ENTRIES PROVIDED:
****************************************
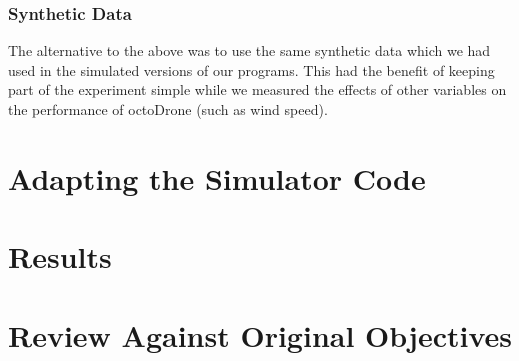 \subsubsection{Synthetic Data}
The alternative to the above was to use the same synthetic data which we had used in the simulated versions of our programs. This had the benefit of keeping part of the experiment simple while we measured the effects of other variables on the performance of octoDrone (such as wind speed).

\section{Adapting the Simulator Code}
\section{Results}
\section{Review Against Original Objectives}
****************************************
INSTRUCTIONS FOR THE TASK:
Retype the whole listing exactly and leave the pictures out.

YOUR RESPONSE:
 \subsubsection{Synthetic Data}
The alternative to the above was to use the same synthetic data which we had used in the simulated versions of our programs. This had the benefit of keeping part of the experiment simple while we measured the effects of other variables on the performance of octoDrone (such as wind speed).

\section{Adapting the Simulator Code}
\section{Results}
\section{Review Against Original Objectives}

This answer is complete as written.